DATA SHOWN:
══════════════════════════════

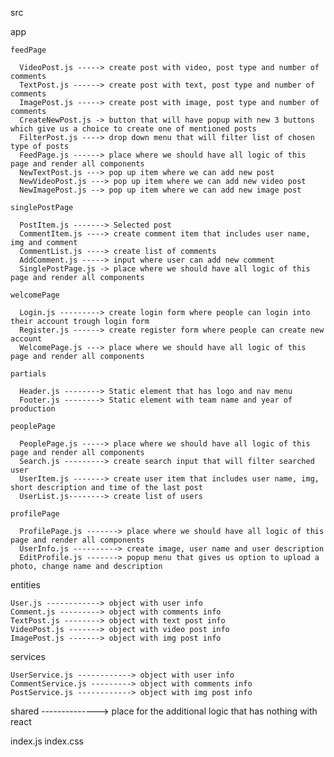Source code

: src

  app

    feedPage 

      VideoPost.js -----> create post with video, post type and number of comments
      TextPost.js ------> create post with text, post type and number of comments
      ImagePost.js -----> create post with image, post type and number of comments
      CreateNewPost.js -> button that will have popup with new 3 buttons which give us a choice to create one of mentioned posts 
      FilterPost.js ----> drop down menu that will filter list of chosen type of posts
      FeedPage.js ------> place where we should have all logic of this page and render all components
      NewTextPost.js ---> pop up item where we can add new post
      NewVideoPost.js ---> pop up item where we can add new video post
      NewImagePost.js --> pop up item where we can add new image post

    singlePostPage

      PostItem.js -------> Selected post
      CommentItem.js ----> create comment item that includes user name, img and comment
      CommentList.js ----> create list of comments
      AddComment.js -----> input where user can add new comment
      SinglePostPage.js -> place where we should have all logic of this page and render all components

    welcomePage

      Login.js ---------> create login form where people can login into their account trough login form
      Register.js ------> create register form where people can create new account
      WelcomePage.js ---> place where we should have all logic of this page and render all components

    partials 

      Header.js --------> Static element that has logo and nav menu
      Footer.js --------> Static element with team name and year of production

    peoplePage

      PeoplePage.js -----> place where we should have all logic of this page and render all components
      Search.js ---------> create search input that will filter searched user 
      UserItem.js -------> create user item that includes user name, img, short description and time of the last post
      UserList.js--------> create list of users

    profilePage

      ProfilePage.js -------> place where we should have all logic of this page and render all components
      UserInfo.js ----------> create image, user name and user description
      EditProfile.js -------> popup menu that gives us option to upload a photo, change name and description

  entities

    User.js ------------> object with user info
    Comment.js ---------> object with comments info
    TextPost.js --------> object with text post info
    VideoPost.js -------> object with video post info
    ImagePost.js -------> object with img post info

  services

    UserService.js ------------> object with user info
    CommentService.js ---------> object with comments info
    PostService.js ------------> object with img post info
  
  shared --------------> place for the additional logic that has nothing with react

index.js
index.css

══════════════════════════════

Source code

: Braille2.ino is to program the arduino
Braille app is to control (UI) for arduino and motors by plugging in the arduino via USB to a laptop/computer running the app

══════════════════════════════

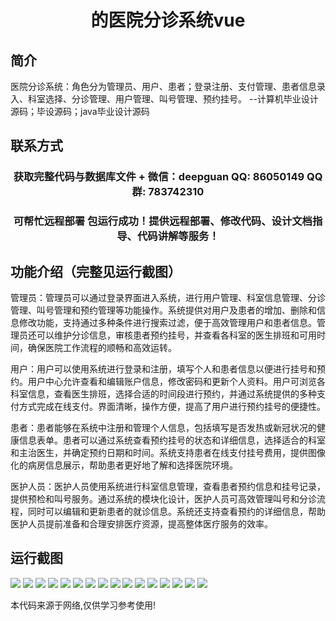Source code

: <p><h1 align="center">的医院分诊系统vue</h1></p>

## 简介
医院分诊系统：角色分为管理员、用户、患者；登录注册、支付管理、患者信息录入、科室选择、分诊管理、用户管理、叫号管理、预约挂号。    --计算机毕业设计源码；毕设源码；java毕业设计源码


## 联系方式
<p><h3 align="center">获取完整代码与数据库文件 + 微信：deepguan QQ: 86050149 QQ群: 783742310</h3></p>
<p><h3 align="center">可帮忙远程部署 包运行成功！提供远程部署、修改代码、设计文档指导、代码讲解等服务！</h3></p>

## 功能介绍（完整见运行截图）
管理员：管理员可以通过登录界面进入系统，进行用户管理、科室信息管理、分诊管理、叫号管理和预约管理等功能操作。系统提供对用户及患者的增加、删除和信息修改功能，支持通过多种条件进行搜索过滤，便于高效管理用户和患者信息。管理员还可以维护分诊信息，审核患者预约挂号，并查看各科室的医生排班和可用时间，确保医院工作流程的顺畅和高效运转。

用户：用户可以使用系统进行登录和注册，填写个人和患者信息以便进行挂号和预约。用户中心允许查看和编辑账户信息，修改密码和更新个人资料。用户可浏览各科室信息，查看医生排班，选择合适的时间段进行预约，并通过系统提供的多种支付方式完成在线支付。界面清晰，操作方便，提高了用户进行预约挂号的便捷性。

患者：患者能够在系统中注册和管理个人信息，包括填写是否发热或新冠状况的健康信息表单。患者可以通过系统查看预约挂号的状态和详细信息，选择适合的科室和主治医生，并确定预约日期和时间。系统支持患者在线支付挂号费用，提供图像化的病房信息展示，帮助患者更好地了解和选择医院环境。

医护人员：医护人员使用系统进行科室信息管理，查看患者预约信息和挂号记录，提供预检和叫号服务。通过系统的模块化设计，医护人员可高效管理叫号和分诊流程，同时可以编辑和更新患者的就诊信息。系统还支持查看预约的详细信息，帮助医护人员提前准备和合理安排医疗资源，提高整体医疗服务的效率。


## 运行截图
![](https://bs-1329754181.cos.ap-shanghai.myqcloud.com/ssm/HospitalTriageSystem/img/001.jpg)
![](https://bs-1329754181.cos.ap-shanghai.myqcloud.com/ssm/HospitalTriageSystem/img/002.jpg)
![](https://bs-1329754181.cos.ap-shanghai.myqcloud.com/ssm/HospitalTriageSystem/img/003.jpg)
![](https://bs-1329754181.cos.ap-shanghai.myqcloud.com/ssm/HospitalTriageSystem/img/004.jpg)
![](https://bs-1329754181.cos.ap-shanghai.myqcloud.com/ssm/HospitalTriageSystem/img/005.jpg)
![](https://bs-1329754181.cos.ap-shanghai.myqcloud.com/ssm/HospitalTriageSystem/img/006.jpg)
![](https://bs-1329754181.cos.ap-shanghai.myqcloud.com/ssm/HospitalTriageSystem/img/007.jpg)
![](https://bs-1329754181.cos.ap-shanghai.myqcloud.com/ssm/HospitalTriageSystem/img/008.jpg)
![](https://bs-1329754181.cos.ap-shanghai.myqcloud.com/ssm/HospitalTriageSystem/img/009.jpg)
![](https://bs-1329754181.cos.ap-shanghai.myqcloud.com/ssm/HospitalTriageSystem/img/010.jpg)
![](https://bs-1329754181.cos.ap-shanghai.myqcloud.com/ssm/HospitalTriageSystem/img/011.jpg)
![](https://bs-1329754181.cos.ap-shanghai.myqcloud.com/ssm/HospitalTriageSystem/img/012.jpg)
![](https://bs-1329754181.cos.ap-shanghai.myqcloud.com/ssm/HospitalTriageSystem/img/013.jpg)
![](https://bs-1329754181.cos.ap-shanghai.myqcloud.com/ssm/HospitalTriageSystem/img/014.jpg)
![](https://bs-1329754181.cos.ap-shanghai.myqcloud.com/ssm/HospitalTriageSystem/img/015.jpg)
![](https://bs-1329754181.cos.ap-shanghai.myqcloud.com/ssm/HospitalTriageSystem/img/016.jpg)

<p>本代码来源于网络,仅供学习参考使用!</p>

══════════════════════════════

AIM OF THE TASK: A number is the only answer here: how many lines of the material above contain "input"?

YOUR SOLUTION: 2